Meanwhile, people across the country are concerned. Constituents have written to me to ask if their data has to flow over high-risk infrastructure. They may be objecting on security grounds or, equally, on their understanding of the human rights and employment rights record of Huawei in China, but either way they do not understand the Government’s lack of action.

In tabling this amendment, we are not only, as it were, bringing problems to the Government—we are also offering solutions. I have made detailed proposals for potential ways in which we can diversify our telecoms supply chain: an industrial strategy for the telecommunications sector based around a five-point plan involving standards, research and development, a new catapult centre, working with the Department for International Development and with Commonwealth and emerging markets, and support for non-5G wireless technologies. All of this is to enable innovation around networks, business models and more.
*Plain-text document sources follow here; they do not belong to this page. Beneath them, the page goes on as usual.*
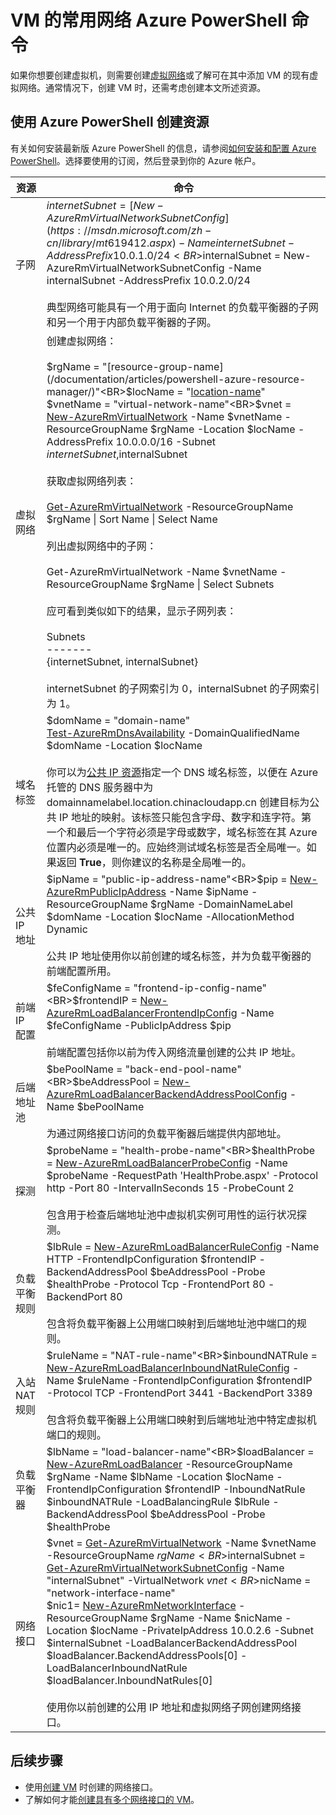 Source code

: <properties
	pageTitle="VM 的常用网络 PowerShell 命令 | Azure"
	description="可用于为 VM 创建虚拟网络及其关联资源的常用 PowerShell 命令。"
	services="virtual-machines-windows"
	documentationCenter=""
	authors="davidmu1"
	manager="timlt"
	editor=""
	tags="azure-resource-manager"/>

<tags
	ms.service="virtual-machines-windows"
	ms.date="06/07/2016"
	wacn.date="07/11/2016"/>

# VM 的常用网络 Azure PowerShell 命令

如果你想要创建虚拟机，则需要创建[虚拟网络](/documentation/articles/virtual-networks-overview/)或了解可在其中添加 VM 的现有虚拟网络。通常情况下，创建 VM 时，还需考虑创建本文所述资源。

## 使用 Azure PowerShell 创建资源

有关如何安装最新版 Azure PowerShell 的信息，请参阅[如何安装和配置 Azure PowerShell](/documentation/articles/powershell-install-configure/)。选择要使用的订阅，然后登录到你的 Azure 帐户。

资源 | 命令 
-------------- | -------------------------
子网 | $internetSubnet = [New-AzureRmVirtualNetworkSubnetConfig](https://msdn.microsoft.com/zh-cn/library/mt619412.aspx) -Name internetSubnet -AddressPrefix 10.0.1.0/24<BR>$internalSubnet = New-AzureRmVirtualNetworkSubnetConfig -Name internalSubnet -AddressPrefix 10.0.2.0/24<BR><BR>典型网络可能具有一个用于面向 Internet 的负载平衡器的子网和另一个用于内部负载平衡器的子网。 |
虚拟网络 | 创建虚拟网络：<BR><BR>$rgName = "[resource-group-name](/documentation/articles/powershell-azure-resource-manager/)"<BR>$locName = "[location-name](https://msdn.microsoft.com/zh-cn/library/azure/dn495177.aspx)"<BR>$vnetName = "virtual-network-name"<BR>$vnet = [New-AzureRmVirtualNetwork](https://msdn.microsoft.com/zh-cn/library/mt603657.aspx) -Name $vnetName -ResourceGroupName $rgName -Location $locName -AddressPrefix 10.0.0.0/16 -Subnet $internetSubnet,$internalSubnet<BR><BR>获取虚拟网络列表：<BR><BR>[Get-AzureRmVirtualNetwork](https://msdn.microsoft.com/zh-cn/library/mt603515.aspx) -ResourceGroupName $rgName &#124; Sort Name &#124; Select Name<BR><BR>列出虚拟网络中的子网：<BR><BR>Get-AzureRmVirtualNetwork -Name $vnetName -ResourceGroupName $rgName &#124; Select Subnets<BR><BR>应可看到类似如下的结果，显示子网列表：<BR><BR>Subnets<BR>-------<BR>{internetSubnet, internalSubnet}<BR><BR>internetSubnet 的子网索引为 0，internalSubnet 的子网索引为 1。
域名标签 | $domName = "domain-name"<BR>[Test-AzureRmDnsAvailability](https://msdn.microsoft.com/zh-cn/library/mt619419.aspx) -DomainQualifiedName $domName -Location $locName<BR><BR>你可以为[公共 IP 资源](/documentation/articles/virtual-network-ip-addresses-overview-arm/)指定一个 DNS 域名标签，以便在 Azure 托管的 DNS 服务器中为 domainnamelabel.location.chinacloudapp.cn 创建目标为公共 IP 地址的映射。该标签只能包含字母、数字和连字符。第一个和最后一个字符必须是字母或数字，域名标签在其 Azure 位置内必须是唯一的。应始终测试域名标签是否全局唯一。如果返回 **True**，则你建议的名称是全局唯一的。
公共 IP 地址 | $ipName = "public-ip-address-name"<BR>$pip = [New-AzureRmPublicIpAddress](https://msdn.microsoft.com/zh-cn/library/mt603620.aspx) -Name $ipName -ResourceGroupName $rgName -DomainNameLabel $domName -Location $locName -AllocationMethod Dynamic<BR><BR>公共 IP 地址使用你以前创建的域名标签，并为负载平衡器的前端配置所用。
前端 IP 配置 | $feConfigName = "frontend-ip-config-name"<BR>$frontendIP = [New-AzureRmLoadBalancerFrontendIpConfig](https://msdn.microsoft.com/zh-cn/library/mt603510.aspx) -Name $feConfigName -PublicIpAddress $pip<BR><BR>前端配置包括你以前为传入网络流量创建的公共 IP 地址。
后端地址池 | $bePoolName = "back-end-pool-name"<BR>$beAddressPool = [New-AzureRmLoadBalancerBackendAddressPoolConfig](https://msdn.microsoft.com/zh-cn/library/mt603791.aspx) -Name $bePoolName<BR><BR>为通过网络接口访问的负载平衡器后端提供内部地址。
探测 | $probeName = "health-probe-name"<BR>$healthProbe = [New-AzureRmLoadBalancerProbeConfig](https://msdn.microsoft.com/zh-cn/library/mt603847.aspx) -Name $probeName -RequestPath 'HealthProbe.aspx' -Protocol http -Port 80 -IntervalInSeconds 15 -ProbeCount 2<BR><BR>包含用于检查后端地址池中虚拟机实例可用性的运行状况探测。
负载平衡规则 | $lbRule = [New-AzureRmLoadBalancerRuleConfig](https://msdn.microsoft.com/zh-cn/library/mt619391.aspx) -Name HTTP -FrontendIpConfiguration $frontendIP -BackendAddressPool $beAddressPool -Probe $healthProbe -Protocol Tcp -FrontendPort 80 -BackendPort 80<BR><BR>包含将负载平衡器上公用端口映射到后端地址池中端口的规则。
入站 NAT 规则 | $ruleName = "NAT-rule-name"<BR>$inboundNATRule = [New-AzureRmLoadBalancerInboundNatRuleConfig](https://msdn.microsoft.com/zh-cn/library/mt603606.aspx) -Name $ruleName -FrontendIpConfiguration $frontendIP -Protocol TCP -FrontendPort 3441 -BackendPort 3389<BR><BR>包含将负载平衡器上公用端口映射到后端地址池中特定虚拟机端口的规则。
负载平衡器 | $lbName = "load-balancer-name"<BR>$loadBalancer = [New-AzureRmLoadBalancer](https://msdn.microsoft.com/zh-cn/library/mt619450.aspx) -ResourceGroupName $rgName -Name $lbName -Location $locName -FrontendIpConfiguration $frontendIP -InboundNatRule $inboundNATRule -LoadBalancingRule $lbRule -BackendAddressPool $beAddressPool -Probe $healthProbe
网络接口 | $vnet = [Get-AzureRmVirtualNetwork](https://msdn.microsoft.com/zh-cn/library/mt603515.aspx) -Name $vnetName -ResourceGroupName $rgName<BR>$internalSubnet = [Get-AzureRmVirtualNetworkSubnetConfig](https://msdn.microsoft.com/zh-cn/library/mt603817.aspx) -Name "internalSubnet" -VirtualNetwork $vnet<BR>$nicName = "network-interface-name"<BR>$nic1= [New-AzureRmNetworkInterface](https://msdn.microsoft.com/zh-cn/library/mt619370.aspx) -ResourceGroupName $rgName -Name $nicName -Location $locName -PrivateIpAddress 10.0.2.6 -Subnet $internalSubnet -LoadBalancerBackendAddressPool $loadBalancer.BackendAddressPools[0] -LoadBalancerInboundNatRule $loadBalancer.InboundNatRules[0]<BR><BR>使用你以前创建的公用 IP 地址和虚拟网络子网创建网络接口。
	
## 后续步骤

- 使用[创建 VM](/documentation/articles/virtual-machines-windows-ps-create/) 时创建的网络接口。
- 了解如何才能[创建具有多个网络接口的 VM](/documentation/articles/virtual-networks-multiple-nics/)。

<!---HONumber=Mooncake_0704_2016-->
The good news is that in tech you are never so far behind that you cannot leapfrog existing technology. The bad news is that it takes investment and strategic vision—qualities, I am afraid, that this Government appear to lack. Huawei is a test of both. Last week, in the Westminster Hall debate secured by the right hon. Member for Chingford and Woodford Green, I put 10 questions to the Minister, which he was unable to answer. I will not repeat them here, but—[Interruption.] The Minister appears surprised from a sedentary position. I did not receive an answer to my 10 questions. I could repeat them here, but I have written to him to give him the opportunity to encourage the Secretary of State to do so later. Truly, it astounds me that a Government who are, for ideological regions, apparently reluctant to take initiatives on UK state intervention seem so reluctant to set out how they are going to prevent Chinese state intervention in our industry and our economy.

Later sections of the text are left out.